Session Title: Pediatric Rheumatology - Clinical and Therapeutic Aspects: Juvenile Idiopathic Arthritis

Session Type: Abstract Submissions (ACR)

Background/Purpose

Patient reported outcome measures (PROs) are used increasingly in clinical care. A framework to interpret scores according to degree of clinical severity would enhance their practical use. Furthermore, use of PROs in evaluation of treatment effectiveness over time requires establishment of minimal important differences (MID) in change scores. 

Methods

We identified clinical severity thresholds and MID for measures of mobility, upper extremity function, fatigue, and pain interference working with patients with juvenile idiopathic arthritis (JIA) and parents of JIA patients using standard setting methodology modified from educational testing. Data from Patient-Reported Outcomes Measurement Information System (PROMIS) item bank longitudinal validation collected on 121 JIA patients was used to develop clinical vignettes across a range of symptom severity. Vignettes were created based on most likely item responses at different levels on the T score metric [mean = 50; SD = 10]. Vignettes were anchored at 5-point intervals (0.5 SDs). Parents and patients participated in separate one-day meetings. Vignettes were ordered and placed on cards. Panelists identified adjacent vignettes considered to represent upper and lower boundaries separating category cut points (i.e., none /mild problems, mild/moderate, moderate/severe). Cut scores were defined as mean score for boundary vignettes. To define MIDs panelists responded to items to represent “just enough improvement to make a difference”. Average change scores served as estimates of MID.

Results

For pain interference, mobility, and upper extremity function patients set higher cut points for severity than parents, typically by 0.5 SD. Parents tended to set higher MID scores than JIA patients. Size of MID varied according to severity classification of the symptom. MIDs estimated by the panelists were typically larger than the MIDs determined using statistical methods.

Conclusion

We used a modified educational standard setting method to estimate clinically relevant cut points to classify severity for PROMIS measures of mobility, upper extremity, fatigue and pain interference.
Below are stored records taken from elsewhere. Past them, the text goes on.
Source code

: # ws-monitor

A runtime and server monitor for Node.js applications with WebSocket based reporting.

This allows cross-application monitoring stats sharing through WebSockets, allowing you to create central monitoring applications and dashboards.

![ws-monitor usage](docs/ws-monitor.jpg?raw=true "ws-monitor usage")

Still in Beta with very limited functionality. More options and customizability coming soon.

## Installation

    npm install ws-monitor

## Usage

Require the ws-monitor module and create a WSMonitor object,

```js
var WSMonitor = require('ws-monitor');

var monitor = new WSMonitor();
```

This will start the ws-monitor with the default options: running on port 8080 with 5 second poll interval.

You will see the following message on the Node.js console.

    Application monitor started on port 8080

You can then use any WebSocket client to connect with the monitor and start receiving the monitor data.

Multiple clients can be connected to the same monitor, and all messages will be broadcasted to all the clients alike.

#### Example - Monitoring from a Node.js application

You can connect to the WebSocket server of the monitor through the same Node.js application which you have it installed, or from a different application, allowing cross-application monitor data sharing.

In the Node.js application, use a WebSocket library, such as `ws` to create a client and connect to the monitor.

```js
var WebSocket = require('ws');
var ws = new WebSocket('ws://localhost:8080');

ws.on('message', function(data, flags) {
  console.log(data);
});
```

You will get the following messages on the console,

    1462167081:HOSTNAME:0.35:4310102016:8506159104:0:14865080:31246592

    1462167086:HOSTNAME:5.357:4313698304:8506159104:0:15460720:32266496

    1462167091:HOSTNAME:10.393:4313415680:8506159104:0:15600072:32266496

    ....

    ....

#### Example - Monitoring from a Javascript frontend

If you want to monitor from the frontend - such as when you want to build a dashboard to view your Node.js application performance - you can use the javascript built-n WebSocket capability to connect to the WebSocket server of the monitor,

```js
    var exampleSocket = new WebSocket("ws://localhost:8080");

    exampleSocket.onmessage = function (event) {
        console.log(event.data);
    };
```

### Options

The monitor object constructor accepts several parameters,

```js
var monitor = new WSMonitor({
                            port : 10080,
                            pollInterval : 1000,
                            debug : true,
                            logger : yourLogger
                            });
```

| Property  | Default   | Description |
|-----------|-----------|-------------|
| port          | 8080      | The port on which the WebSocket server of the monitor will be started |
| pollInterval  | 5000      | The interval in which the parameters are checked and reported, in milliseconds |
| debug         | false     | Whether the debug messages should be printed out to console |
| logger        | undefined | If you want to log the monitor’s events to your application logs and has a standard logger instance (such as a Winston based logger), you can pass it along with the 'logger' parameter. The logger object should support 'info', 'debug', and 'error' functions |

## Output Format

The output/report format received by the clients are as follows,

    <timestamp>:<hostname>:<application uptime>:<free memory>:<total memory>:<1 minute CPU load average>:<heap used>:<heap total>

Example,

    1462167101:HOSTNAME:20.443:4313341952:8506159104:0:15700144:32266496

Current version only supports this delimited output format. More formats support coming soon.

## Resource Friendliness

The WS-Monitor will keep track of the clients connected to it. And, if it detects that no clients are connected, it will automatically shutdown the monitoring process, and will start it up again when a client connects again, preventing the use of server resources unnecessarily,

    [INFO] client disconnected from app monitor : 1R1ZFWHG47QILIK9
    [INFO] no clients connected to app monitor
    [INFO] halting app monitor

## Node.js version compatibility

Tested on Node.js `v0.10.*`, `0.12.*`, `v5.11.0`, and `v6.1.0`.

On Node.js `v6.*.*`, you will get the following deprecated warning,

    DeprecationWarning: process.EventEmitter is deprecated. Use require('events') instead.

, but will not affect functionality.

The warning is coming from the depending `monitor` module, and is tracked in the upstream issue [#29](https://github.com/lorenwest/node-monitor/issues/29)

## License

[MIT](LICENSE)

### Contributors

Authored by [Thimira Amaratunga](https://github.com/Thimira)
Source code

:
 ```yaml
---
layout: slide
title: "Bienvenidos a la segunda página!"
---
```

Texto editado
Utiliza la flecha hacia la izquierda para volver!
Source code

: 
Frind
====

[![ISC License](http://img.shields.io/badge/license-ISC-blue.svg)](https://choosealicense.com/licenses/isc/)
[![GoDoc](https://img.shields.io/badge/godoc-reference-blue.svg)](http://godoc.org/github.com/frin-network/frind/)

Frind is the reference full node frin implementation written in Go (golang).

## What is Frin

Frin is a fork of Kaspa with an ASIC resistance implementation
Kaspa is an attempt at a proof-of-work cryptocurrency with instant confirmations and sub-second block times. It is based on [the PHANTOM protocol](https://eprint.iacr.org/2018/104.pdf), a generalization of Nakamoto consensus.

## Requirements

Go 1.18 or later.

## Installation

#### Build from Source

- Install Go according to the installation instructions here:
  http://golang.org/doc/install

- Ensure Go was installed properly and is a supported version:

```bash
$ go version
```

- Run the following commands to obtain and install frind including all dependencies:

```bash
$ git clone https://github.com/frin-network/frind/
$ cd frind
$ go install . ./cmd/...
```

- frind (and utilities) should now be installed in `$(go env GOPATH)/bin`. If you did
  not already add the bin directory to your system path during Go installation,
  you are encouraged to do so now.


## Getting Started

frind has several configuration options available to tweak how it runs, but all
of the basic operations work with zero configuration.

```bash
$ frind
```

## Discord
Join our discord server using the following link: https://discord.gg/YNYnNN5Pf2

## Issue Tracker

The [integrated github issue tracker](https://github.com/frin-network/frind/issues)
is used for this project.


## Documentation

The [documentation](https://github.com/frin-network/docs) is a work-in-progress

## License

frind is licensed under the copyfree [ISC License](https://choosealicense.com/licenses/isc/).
Parallel exercises identified these cut points from the perspectives of patients with JIA and parents of a child with JIA. We explored a novel means of determining MID from the patient/parent perspective. This allows for meaningful interpretation of PROMIS measures in a clinical setting. In summer 2014, the method will be repeated with clinicians serving as panelists. Results will be compared across panel groups. MIDs generated by the 3 panelist groups and those generated statistically from the longitudinal study sample will be compared.


Disclosure:

E. M. Morgan DeWitt,
None;

B. Huang,
None;

K. Barnett,
None;

A. Carle,
None;

C. Mara,
None;

K. Cook,
None.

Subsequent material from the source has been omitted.